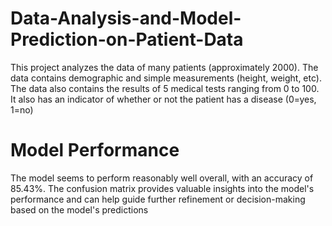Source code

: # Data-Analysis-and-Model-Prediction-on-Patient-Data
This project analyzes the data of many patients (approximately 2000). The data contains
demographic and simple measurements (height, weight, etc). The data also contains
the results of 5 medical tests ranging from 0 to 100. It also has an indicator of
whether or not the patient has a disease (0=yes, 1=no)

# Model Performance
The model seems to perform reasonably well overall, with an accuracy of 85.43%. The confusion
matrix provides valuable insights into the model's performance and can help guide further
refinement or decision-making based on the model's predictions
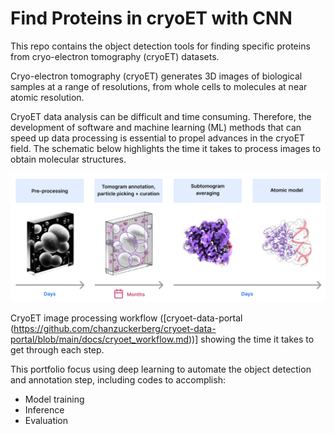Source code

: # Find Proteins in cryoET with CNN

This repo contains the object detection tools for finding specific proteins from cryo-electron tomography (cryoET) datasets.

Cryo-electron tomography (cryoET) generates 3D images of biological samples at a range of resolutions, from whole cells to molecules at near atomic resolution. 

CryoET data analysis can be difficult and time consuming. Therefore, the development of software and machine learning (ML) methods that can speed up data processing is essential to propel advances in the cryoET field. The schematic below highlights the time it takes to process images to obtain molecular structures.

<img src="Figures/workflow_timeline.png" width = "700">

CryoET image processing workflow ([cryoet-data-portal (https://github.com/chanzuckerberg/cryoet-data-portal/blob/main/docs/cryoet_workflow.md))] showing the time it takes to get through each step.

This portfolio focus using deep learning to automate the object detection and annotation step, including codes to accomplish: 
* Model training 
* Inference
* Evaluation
---
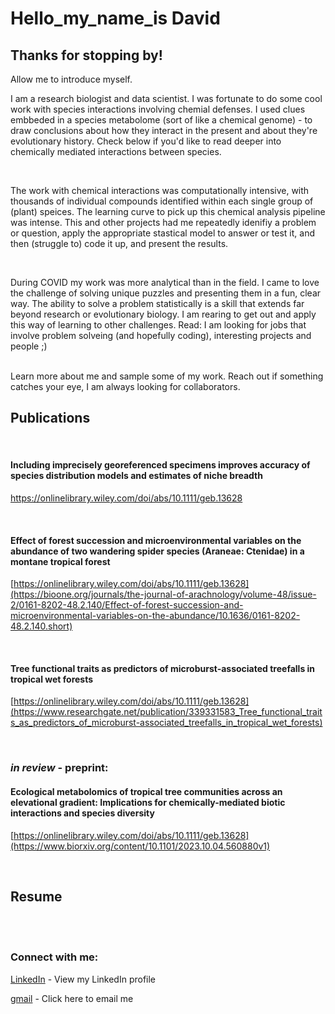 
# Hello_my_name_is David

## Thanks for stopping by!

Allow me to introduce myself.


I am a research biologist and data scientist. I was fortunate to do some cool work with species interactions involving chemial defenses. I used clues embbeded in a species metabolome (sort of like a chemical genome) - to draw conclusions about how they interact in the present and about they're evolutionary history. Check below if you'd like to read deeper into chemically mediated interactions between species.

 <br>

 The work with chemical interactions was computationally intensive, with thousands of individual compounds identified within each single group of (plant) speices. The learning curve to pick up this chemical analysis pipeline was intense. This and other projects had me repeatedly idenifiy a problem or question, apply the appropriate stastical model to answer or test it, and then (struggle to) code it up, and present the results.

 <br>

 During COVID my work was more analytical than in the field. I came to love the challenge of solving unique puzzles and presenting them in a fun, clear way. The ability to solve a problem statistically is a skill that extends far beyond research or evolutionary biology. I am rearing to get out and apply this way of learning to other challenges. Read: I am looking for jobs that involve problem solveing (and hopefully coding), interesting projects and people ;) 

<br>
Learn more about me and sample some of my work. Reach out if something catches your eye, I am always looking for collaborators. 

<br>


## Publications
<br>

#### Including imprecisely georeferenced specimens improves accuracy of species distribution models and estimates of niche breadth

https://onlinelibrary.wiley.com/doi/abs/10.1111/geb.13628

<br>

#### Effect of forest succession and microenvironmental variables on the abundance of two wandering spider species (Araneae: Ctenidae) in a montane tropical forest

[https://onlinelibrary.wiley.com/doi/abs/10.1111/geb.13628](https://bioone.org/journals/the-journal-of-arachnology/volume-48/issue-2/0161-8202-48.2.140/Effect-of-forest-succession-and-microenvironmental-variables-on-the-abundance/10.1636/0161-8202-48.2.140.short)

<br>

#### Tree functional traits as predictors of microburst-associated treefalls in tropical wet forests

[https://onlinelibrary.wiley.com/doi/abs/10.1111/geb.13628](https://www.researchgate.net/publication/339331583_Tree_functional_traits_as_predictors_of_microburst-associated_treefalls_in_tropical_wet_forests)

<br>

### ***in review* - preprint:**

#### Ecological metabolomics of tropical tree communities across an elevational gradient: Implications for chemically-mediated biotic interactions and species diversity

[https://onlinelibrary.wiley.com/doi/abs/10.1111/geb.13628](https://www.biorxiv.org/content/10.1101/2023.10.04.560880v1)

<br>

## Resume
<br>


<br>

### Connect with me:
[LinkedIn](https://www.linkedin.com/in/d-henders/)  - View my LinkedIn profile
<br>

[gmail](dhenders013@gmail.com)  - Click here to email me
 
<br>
* * *
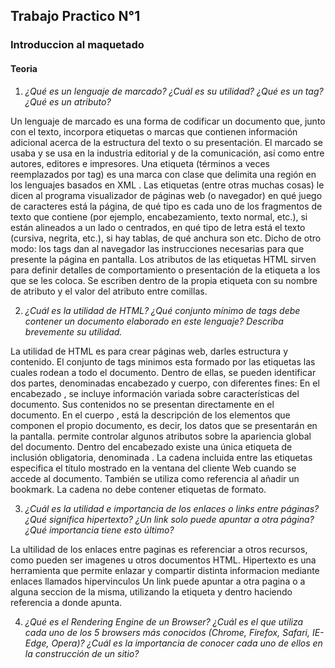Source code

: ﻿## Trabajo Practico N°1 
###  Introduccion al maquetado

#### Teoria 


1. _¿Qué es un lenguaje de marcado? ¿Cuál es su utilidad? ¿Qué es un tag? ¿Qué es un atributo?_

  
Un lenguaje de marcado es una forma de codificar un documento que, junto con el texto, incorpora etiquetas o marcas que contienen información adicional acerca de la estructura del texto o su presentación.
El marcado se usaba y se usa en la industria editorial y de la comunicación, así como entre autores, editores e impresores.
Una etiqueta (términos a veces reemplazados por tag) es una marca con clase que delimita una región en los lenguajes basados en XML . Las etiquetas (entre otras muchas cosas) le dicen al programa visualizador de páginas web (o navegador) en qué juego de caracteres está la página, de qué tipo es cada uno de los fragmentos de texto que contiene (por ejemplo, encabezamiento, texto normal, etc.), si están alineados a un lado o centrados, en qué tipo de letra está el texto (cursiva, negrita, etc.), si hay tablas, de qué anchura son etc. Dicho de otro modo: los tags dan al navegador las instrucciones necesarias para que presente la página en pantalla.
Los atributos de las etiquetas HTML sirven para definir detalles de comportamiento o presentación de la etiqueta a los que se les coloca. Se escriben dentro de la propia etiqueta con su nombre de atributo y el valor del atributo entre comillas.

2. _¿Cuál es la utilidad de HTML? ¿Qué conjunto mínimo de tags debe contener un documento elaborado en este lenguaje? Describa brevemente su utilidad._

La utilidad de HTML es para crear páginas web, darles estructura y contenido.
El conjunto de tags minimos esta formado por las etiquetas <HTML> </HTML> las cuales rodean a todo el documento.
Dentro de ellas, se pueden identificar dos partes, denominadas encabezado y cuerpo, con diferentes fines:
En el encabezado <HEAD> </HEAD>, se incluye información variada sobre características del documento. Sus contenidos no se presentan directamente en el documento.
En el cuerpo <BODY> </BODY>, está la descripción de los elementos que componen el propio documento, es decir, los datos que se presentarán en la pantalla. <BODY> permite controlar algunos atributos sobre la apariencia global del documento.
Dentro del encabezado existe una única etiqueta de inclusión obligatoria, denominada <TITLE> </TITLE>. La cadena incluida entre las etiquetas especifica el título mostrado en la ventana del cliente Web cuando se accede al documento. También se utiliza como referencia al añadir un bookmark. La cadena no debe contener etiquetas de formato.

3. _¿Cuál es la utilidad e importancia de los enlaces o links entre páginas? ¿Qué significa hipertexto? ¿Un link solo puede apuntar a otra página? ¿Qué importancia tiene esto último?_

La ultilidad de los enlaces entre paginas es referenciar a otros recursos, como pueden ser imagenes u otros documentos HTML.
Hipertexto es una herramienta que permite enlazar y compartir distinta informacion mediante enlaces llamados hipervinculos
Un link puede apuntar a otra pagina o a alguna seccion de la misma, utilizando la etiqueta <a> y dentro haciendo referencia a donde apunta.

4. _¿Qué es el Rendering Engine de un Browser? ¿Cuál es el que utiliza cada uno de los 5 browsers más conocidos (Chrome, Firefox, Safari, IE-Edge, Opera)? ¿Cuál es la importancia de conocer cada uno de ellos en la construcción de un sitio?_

* [PROBLEM STATEMENT]: Reproduce exactly the section above that begins at the line containing "Introduccion al maquetado" and ends at the line containing "El marcado se", leaving out all other lines.

* [RESPONSE BOX]:
###  Introduccion al maquetado

#### Teoria 


1. _¿Qué es un lenguaje de marcado? ¿Cuál es su utilidad? ¿Qué es un tag? ¿Qué es un atributo?_

  
Un lenguaje de marcado es una forma de codificar un documento que, junto con el texto, incorpora etiquetas o marcas que contienen información adicional acerca de la estructura del texto o su presentación.
El marcado se usaba y se usa en la industria editorial y de la comunicación, así como entre autores, editores e impresores.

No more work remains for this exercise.